COAL: 1997 Chevrolet Malibu – Generic with a Capital G

My first two COAL posts focused on recent “collector” cars and, as I thought about my next post, I started to review old digital pictures from cars past.  It was then that I saw pictures of this car and realized I had completely forgotten I had ever owned it.  Which pretty much explains my experience with the utterly generic 1997 Chevrolet Malibu that served as our family’s second/commuter car during the early 2000’s.

Why write about this car now?  Two reasons – my first post focused on a vehicle that many (myself included) consider one of the pinnacles of GM’s mass market car building – the late 70’s through 90’s B-body full size car.  When introduced, GM was ahead of the curve, showing automakers both domestic and foreign that it could marshal its engineering resources to lead the market.  Twenty years later, GM came out with the Malibu – a car clearly derivative in style, engineering and performance and so thoroughly average that you wouldn’t notice it on a street corner.  The swagger was gone.

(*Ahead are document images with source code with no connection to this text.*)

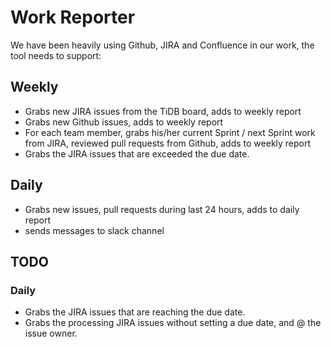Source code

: # Work Reporter

We have been heavily using Github, JIRA and Confluence in our work, the tool needs to support:

## Weekly

+ Grabs new JIRA issues from the TiDB board, adds to weekly report
+ Grabs new Github issues, adds to weekly report
+ For each team member, grabs his/her current Sprint / next Sprint work from JIRA, reviewed pull requests from Github, adds to weekly report
+ Grabs the JIRA issues that are exceeded the due date.

## Daily

+ Grabs new issues, pull requests during last 24 hours, adds to daily report
+ sends messages to slack channel

## TODO

### Daily

+ Grabs the JIRA issues that are reaching the due date.
+ Grabs the processing JIRA issues without setting a due date, and @ the issue owner.
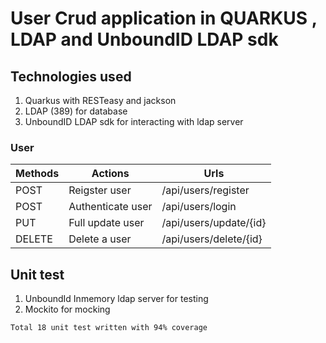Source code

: # User Crud application in QUARKUS , LDAP and UnboundID LDAP sdk

## Technologies used

1. Quarkus with RESTeasy and jackson
2. LDAP (389) for database
3. UnboundID LDAP sdk for interacting with ldap server

### User

| Methods | Actions           | Urls                   |
| ------- | ----------------- | ---------------------- |
| POST    | Reigster user     | /api/users/register    |
| POST    | Authenticate user | /api/users/login       |
| PUT     | Full update user  | /api/users/update/{id} |
| DELETE  | Delete a user     | /api/users/delete/{id} |

## Unit test

1. UnboundId Inmemory ldap server for testing
2. Mockito for mocking

`Total 18 unit test written with 94% coverage`
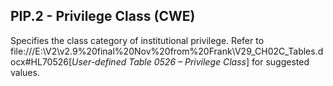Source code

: ## PIP.2 - Privilege Class (CWE)

Specifies the class category of institutional privilege. Refer to file:///E:\V2\v2.9%20final%20Nov%20from%20Frank\V29_CH02C_Tables.docx#HL70526[_User-defined Table 0526 – Privilege Class_] for suggested values.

My second reason is related to my second post – the rise of Japanese car makers in the 80’s and 90’s that led to market leadership by Honda and Toyota (as well as Nissan and Mazda to a lesser extent) at the expense of the Big Three (formerly Four) American automakers.  It’s not that American automakers couldn’t build competitive family cars.  (For example, the original Ford Taurus was a home run.)  Rather, it’s that the companies setting the goal posts were no longer domestic.  As a result, by 1997, American car manufacturers kept trying to chase the elusive formula for widespread market success.  And that is how you get the Malibu – designed to be inoffensive in the extreme.

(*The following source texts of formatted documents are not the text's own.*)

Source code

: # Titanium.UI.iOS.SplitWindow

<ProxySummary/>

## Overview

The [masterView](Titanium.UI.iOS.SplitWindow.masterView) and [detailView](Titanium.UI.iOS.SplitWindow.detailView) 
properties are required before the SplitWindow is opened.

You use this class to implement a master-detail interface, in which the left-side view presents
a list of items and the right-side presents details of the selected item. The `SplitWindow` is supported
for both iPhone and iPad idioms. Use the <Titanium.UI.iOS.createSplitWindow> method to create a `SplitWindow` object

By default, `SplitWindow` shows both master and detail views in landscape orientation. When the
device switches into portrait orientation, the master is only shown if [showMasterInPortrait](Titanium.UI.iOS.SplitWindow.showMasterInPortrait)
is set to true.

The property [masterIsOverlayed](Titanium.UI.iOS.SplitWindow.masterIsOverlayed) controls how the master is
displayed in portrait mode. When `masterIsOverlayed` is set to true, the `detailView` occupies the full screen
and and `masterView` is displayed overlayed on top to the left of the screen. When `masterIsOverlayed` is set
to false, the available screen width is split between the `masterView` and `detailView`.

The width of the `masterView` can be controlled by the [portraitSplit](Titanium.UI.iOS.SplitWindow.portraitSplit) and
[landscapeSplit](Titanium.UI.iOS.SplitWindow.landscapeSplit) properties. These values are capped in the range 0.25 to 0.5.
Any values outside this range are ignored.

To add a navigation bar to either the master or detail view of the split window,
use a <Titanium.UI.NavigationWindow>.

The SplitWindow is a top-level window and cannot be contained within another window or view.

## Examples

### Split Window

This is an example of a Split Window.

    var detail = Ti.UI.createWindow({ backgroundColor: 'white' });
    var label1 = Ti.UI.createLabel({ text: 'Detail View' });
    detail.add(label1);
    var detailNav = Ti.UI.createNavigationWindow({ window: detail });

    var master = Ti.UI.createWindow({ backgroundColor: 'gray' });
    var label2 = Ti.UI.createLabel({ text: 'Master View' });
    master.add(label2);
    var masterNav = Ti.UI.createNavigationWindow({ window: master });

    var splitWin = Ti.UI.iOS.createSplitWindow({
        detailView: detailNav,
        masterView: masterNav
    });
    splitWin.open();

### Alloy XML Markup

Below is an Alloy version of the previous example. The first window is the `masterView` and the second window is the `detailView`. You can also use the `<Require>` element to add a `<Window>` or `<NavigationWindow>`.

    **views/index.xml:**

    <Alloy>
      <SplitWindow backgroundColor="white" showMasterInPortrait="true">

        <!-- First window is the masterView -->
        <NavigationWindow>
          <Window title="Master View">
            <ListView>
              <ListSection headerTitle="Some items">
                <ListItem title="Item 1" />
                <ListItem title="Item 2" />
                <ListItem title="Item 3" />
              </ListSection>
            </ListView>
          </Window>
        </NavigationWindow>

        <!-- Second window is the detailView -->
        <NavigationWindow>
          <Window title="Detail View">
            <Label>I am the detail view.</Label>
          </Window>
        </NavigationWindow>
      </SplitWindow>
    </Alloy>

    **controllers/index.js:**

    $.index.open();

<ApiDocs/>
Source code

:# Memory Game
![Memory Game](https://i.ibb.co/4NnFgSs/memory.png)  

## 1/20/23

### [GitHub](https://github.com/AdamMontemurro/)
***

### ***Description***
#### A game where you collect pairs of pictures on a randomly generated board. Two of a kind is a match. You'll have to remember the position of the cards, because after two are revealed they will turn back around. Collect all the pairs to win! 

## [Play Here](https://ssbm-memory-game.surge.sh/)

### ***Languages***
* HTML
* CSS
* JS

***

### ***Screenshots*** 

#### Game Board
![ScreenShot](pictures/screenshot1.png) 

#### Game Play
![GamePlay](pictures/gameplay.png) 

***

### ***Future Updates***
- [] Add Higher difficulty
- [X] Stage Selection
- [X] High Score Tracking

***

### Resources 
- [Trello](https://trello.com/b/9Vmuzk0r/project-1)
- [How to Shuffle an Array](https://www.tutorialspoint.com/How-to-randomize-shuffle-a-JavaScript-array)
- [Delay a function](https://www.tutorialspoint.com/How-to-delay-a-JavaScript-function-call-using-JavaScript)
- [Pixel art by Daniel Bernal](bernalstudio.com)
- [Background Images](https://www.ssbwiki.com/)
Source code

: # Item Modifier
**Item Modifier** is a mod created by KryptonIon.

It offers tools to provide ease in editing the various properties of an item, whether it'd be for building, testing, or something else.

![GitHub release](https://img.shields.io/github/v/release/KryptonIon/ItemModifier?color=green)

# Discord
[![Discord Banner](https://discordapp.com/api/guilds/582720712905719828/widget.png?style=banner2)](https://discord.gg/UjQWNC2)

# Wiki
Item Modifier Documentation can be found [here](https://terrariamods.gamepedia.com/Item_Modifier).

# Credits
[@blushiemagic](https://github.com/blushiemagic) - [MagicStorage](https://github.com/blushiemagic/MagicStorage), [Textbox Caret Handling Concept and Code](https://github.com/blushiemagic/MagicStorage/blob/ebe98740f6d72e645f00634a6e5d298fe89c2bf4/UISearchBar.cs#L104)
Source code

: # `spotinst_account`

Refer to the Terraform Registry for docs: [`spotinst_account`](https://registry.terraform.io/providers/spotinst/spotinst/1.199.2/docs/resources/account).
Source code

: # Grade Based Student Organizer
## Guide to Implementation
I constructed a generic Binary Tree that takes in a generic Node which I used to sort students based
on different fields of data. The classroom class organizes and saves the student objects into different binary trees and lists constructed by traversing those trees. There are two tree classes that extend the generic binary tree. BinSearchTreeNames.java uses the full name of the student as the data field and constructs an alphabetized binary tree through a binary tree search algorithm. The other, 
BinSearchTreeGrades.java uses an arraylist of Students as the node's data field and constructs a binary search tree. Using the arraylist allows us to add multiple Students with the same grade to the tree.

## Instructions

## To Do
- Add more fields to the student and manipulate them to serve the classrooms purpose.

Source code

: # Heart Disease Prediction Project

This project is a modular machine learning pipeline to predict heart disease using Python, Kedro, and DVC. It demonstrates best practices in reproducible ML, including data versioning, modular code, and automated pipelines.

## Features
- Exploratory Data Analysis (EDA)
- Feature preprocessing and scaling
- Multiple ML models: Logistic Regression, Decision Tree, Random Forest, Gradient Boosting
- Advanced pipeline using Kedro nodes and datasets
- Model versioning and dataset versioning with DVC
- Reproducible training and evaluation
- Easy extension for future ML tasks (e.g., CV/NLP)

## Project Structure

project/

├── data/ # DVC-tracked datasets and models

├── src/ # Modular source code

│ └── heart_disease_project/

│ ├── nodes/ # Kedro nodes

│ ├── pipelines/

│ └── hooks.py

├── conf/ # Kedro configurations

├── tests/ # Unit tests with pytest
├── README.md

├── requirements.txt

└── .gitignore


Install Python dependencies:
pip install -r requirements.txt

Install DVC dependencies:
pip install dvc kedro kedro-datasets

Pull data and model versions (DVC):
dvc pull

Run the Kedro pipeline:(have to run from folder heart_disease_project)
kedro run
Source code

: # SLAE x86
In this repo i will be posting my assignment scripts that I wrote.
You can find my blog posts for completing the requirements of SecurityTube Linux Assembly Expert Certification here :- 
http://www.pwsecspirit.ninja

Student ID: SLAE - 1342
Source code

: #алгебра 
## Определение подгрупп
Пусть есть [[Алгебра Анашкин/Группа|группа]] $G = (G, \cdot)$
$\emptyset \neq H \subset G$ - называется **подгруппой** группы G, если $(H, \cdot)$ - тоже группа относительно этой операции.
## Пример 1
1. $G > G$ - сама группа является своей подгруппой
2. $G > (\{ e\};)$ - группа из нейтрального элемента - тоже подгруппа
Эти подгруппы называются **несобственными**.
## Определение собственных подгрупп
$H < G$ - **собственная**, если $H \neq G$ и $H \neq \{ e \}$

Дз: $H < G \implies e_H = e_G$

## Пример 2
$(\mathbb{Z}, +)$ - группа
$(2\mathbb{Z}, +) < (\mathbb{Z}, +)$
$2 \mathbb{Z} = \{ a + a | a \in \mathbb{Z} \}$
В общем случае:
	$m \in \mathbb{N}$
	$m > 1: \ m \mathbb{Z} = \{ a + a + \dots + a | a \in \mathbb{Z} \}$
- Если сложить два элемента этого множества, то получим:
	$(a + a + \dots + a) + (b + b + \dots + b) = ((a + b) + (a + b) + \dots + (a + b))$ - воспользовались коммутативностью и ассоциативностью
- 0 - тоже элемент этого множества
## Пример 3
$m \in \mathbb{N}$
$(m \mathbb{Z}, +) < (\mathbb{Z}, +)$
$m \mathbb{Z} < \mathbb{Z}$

This particular Malibu, in a shade of maroon red that still managed to fade into the background, was originally purchased new by my in-laws in Wisconsin.  By 2001, my wife and I had relocated to the Twin Cities and had a toddler son.  Both of us needed to commute by car to work and handle day care pick ups and drop offs.  At the time, we had a 2000 VW Passat wagon (another COAL to come) and needed a second commuter car.  My in-laws sold us their Malibu and bought a Toyota Sienna for the growing cadre of grandchildren.

Now, I need to be clear.  The Malibu was not a bad car.  As has been observed on these pages already, the Malibu was competent for what it was designed to do – carry 4 people in relative comfort at relatively low cost.  Yes, the benchmark probably was the 1992-96 Toyota Camry and, in comparison, the Malibu wasn’t that far off the mark.  Except the interior wasn’t of such high quality, the 3.1 V6 was both old tech and made more noise than power, and the front end had a bad habit of going out of alignment and eating tires.

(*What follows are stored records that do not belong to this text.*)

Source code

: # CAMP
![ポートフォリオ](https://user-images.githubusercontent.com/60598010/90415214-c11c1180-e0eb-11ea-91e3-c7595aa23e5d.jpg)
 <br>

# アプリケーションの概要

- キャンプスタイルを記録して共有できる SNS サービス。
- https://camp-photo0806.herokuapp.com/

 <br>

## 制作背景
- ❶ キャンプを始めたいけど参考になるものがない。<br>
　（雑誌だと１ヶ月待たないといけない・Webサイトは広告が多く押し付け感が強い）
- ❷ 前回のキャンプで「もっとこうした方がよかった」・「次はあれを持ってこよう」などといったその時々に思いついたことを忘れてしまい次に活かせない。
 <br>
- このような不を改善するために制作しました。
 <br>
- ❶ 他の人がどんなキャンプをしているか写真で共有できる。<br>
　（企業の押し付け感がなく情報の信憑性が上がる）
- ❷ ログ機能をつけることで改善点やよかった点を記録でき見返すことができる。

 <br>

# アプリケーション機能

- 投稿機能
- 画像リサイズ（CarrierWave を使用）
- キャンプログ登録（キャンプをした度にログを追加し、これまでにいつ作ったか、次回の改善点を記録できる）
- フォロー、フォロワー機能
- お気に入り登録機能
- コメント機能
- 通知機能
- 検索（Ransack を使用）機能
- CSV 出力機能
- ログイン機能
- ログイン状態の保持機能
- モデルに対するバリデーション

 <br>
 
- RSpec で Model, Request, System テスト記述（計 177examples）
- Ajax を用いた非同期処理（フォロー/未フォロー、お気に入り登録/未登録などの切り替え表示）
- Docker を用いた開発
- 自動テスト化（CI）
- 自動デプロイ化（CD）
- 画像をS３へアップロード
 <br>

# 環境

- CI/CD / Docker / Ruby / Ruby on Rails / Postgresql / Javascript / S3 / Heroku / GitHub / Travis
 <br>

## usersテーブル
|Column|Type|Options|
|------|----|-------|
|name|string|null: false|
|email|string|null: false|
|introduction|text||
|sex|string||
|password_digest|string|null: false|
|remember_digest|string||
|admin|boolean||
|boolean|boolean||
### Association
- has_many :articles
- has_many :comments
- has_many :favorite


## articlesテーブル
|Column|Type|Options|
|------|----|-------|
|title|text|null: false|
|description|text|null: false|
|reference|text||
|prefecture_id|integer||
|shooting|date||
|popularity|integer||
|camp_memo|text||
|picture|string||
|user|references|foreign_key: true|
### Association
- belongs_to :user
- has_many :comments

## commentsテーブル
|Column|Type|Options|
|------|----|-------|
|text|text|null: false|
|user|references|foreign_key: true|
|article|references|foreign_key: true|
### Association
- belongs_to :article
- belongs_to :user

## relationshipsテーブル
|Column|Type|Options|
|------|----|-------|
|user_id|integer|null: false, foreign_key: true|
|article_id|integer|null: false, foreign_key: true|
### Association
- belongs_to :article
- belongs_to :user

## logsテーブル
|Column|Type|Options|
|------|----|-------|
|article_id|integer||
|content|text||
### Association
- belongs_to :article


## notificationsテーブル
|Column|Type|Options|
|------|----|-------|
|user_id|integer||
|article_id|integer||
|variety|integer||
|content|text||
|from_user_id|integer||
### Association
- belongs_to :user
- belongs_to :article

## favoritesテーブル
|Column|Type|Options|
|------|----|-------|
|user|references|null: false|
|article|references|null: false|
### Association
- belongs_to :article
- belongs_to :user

We owned this car for 5 years and, I have to say, I can’t remember much that I ever did with it that was memorable.  I know we drove our sons in it on occasional trips around town.  I know I took some work related drives across Minnesota with it.  And I know I had to replace the back window when someone came through our neighborhood breaking car windows one evening.  But truly, I can’t think of a single really noteworthy thing that happened involving the car.

Did the car drive well?  Well enough.  I mean, it handled and rode like a car.  Did it get decent mileage?  I never remember being impressed either way.  Did it have enough space?  Again, I don’t recall ever having a problem fitting people in it.  It’s just that the whole five year experience of owning this car was pretty much not memorable.  Mind you, this was during the early years of my sons’ lives, so maybe I was just too sleep deprived to realize it.

All I do remember was that, when I sold it in 2006, the value of the car was about $2500.  After 9 years, it was worth less than half of comparable Camry or Accord. So, while I don’t regret owning the Malibu, I have to say, the whole experience made me kind of sad.  It would be the last modern American car I would ever own for daily driving.  And as it drove away, I couldn’t muster up any emotions.  And thus the Malibu passed from our home and my consciousness until I wrote this.

Much has been written about GM’s (and Ford and Chrysler) deadly sins.  But for many of us who came of age in the “malaise” era, the sins committed weren’t always about building bad cars. Rather, so much of what went wrong during that time were sins of omission like the Malibu – phoned in efforts at competing with better designed vehicles.  Which can be just as deadly in the long term.